5.100 En 2004, Pêches et Océans Canada nous a fait savoir qu'il n'estimait pas nécessaire d'établir un règlement visant les exploitations salmonicoles en vertu de l'article 36 de la Loi. En effet, selon le Ministère, les efforts consentis par l'industrie aquacole en vue de définir des codes de pratiques pour la gestion des rejets sont la meilleure façon de protéger l'environnement contre les rejets éventuels de substances nocives. De plus, les deux ministères vont continuer à surveiller les modes d'utilisation et la toxicité des produits chimiques utilisés en aquaculture, et à mener des recherches dans ce domaine, ce qui devrait permettre d'élaborer une réglementation future ou de trouver d'autres solutions de gestion, au besoin.

5.101 Recommandation. Pêches et Océans Canada devrait, en collaboration avec les provinces, évaluer et surveiller les activités des exploitations salmonicoles afin de prévenir les effets néfastes sur les stocks de saumon sauvage et leur habitat. Le Ministère devrait, en concertation avec Environnement Canada, continuer de déterminer la manière dont il va contrôler et surveiller les rejets de substances nocives en provenance des exploitations aquacoles et faire respecter la loi à cet égard.

Réponse du Ministère. De concert avec la Colombie-Britannique, Pêches et Océans Canada a élaboré une méthode harmonisée de gestion des effets sur le poisson et son habitat. Des lettres d'entente qui seront signées d'ici mars 2005 permettront d'officialiser les dispositions prises.

Sur la côte est, Pêches et Océans Canada prend part à une gamme de comités fédéraux-provinciaux qui tentent d'éliminer et d'atténuer les conséquences de l'aquaculture sur l'habitat du poisson, comme l'indiquent notamment les plans de gestion de l'environnement.

En outre, Pêches et Océans Canada et Environnement Canada continuent à évaluer et à améliorer la façon dont ils gèrent les substances nocives produites par les installations aquacoles.

Il faut mettre en œuvre un programme national sur la santé des animaux aquatiques

5.102 Les épizooties et les infestations par les poux du poisson qui ont frappé les exploitations salmonicoles montrent la nécessité d'instaurer un programme national sur la santé des animaux aquatiques, qui serait un partenariat entre les pouvoirs publics fédéraux, provinciaux et territoriaux et les autres intervenants. La mise en place d'un tel programme est jugée essentielle à la fois par le Ministère et l'industrie pour préserver la santé des poissons d'élevage et protéger les stocks de saumon sauvage. Ce programme est aussi nécessaire pour des raisons commerciales, car bon nombre de pays s'attendent à ce que les exportations canadiennes de produits halieutiques respectent les normes internationales, notamment le Code sanitaire international pour les animaux aquatiques, qui a été établi par l'Organisation mondiale de la santé animale (OIE).

5.103 En 2001, le Ministère avait obtenu l'accord de principe du Cabinet pour instaurer le Programme national sur la santé des animaux aquatiques, mais il n'a jamais reçu de crédits fédéraux à cette fin.
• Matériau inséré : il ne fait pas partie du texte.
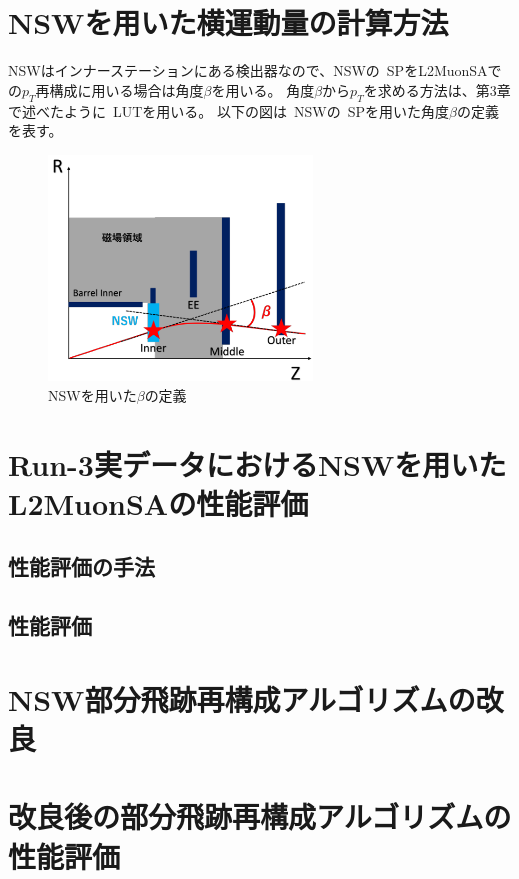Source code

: \section{NSWを用いた横運動量の計算方法}\label{5-2}
NSWはインナーステーションにある検出器なので、NSWの~SPをL2MuonSAでの$p_T$再構成に用いる場合は角度$\beta$を用いる。
角度$\beta$から$p_T$を求める方法は、第3章で述べたように~LUTを用いる。
以下の図は~NSWの~SPを用いた角度$\beta$の定義を表す。
\begin{figure}[h]
    \centering
    \includegraphics[clip, width=7cm]{fig/5/NSW_beta.png}
    \caption{NSWを用いた$\beta$の定義}
    \label{fig:enter-label}
\end{figure}

\section{Run-3実データにおけるNSWを用いたL2MuonSAの性能評価}\label{5-3}

\subsection{性能評価の手法}
\subsection{性能評価}

\section{NSW部分飛跡再構成アルゴリズムの改良}\label{5-4}

\section{改良後の部分飛跡再構成アルゴリズムの性能評価}\label{5-5}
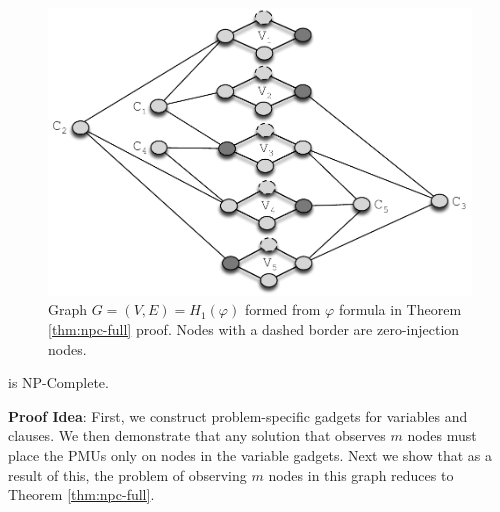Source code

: \begin{figure}[t]
\centering
\includegraphics[scale=0.53]{figs/proof1-inject-example.pdf}
\caption{Graph $G=(V,E)=H_1(\varphi)$ formed from $\varphi$ formula in Theorem \ref{thm:npc-full} proof. Nodes with a dashed border are zero-injection nodes.}
\label{fig:proof1-inject-example}
\end{figure}

\begin{theorem}
\maxinc is NP-Complete. %
\label{thm:npc-maxinc}
\end{theorem}

{\bf Proof Idea}: First, we construct problem-specific gadgets for variables and clauses. We then demonstrate that any solution that observes $m$ nodes must place the PMUs only on nodes
in the variable gadgets. Next we show that as a result of this, the problem of observing $m$ nodes in this graph reduces to Theorem \ref{thm:npc-full}.

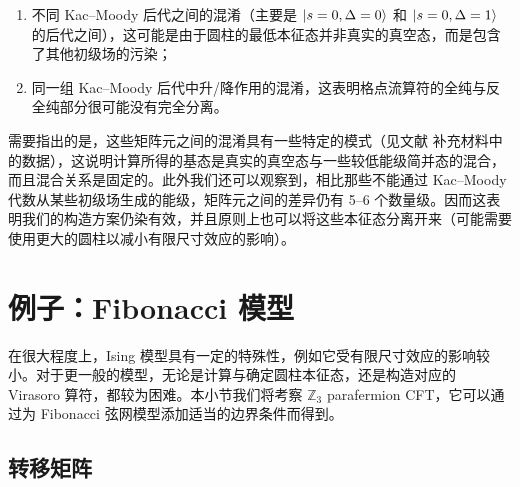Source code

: \begin{enumerate}
  \item 不同 Kac--Moody 后代之间的混淆（主要是 $\ket{s=0,\Delta=0}$ 和 $\ket{s=0,\Delta=1}$ 的后代之间），这可能是由于圆柱的最低本征态并非真实的真空态，而是包含了其他初级场的污染；
  \item 同一组 Kac--Moody 后代中升/降作用的混淆，这表明格点流算符的全纯与反全纯部分很可能没有完全分离。
\end{enumerate}

需要指出的是，这些矩阵元之间的混淆具有一些特定的模式（见文献 \parencite{wang2022virasoro} 补充材料中的数据），这说明计算所得的基态是真实的真空态与一些较低能级简并态的混合，而且混合关系是固定的。此外我们还可以观察到，相比那些不能通过 Kac--Moody 代数从某些初级场生成的能级，矩阵元之间的差异仍有 5--6 个数量级。因而这表明我们的构造方案仍染有效，并且原则上也可以将这些本征态分离开来（可能需要使用更大的圆柱以减小有限尺寸效应的影响）。

\section{例子：Fibonacci 模型}

在很大程度上，Ising 模型具有一定的特殊性，例如它受有限尺寸效应的影响较小。对于更一般的模型，无论是计算与确定圆柱本征态，还是构造对应的 Virasoro 算符，都较为困难。本小节我们将考察 $\mathbb{Z}_3$ parafermion CFT，它可以通过为 Fibonacci 弦网模型添加适当的边界条件而得到。

\subsection{转移矩阵}

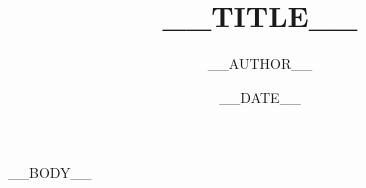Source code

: \documentclass[11pt]{article}
\title{__TITLE__}
\author{__AUTHOR__}
\date{__DATE__}
\begin{document}
\maketitle
\tableofcontents

__BODY__
\end{document}

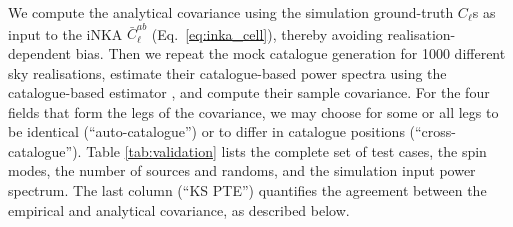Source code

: \documentclass[%
 reprint,
superscriptaddress,
nofootinbib,
 amsmath,amssymb,
 aps,
 prd,
]{revtex4-2}
\begin{document}
    We compute the analytical covariance using the simulation ground-truth $C_\ell$s as input to the iNKA $\bar{C}_\ell^{ab}$ (Eq.~\ref{eq:inka_cell}), thereby avoiding realisation-dependent bias. Then we repeat the mock catalogue generation for 1000 different sky realisations, estimate their catalogue-based power spectra using the catalogue-based estimator \citep{2407.21013}, and compute their sample covariance. For the four fields that form the legs of the covariance, we may choose for some or all legs to be identical (``auto-catalogue'') or to differ in catalogue positions (``cross-catalogue''). Table \ref{tab:validation} lists the complete set of test cases, the spin modes, the number of sources and randoms, and the simulation input power spectrum. The last column (``KS PTE'') quantifies the agreement between the empirical and analytical covariance, as described below.
\end{document}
À ce jour, le programme n'est toujours pas en vigueur.

Conclusion

5.104 Dans l'ensemble, nous avons constaté que les progrès réalisés par Pêches et Océans Canada pour donner suite aux observations et aux recommandations formulées dans nos rapports de 1997, de 1999 et de 2000, étaient lents. En particulier, des mesures clés de protection et de gestion du saumon du Pacifique ne sont pas encore mises en place.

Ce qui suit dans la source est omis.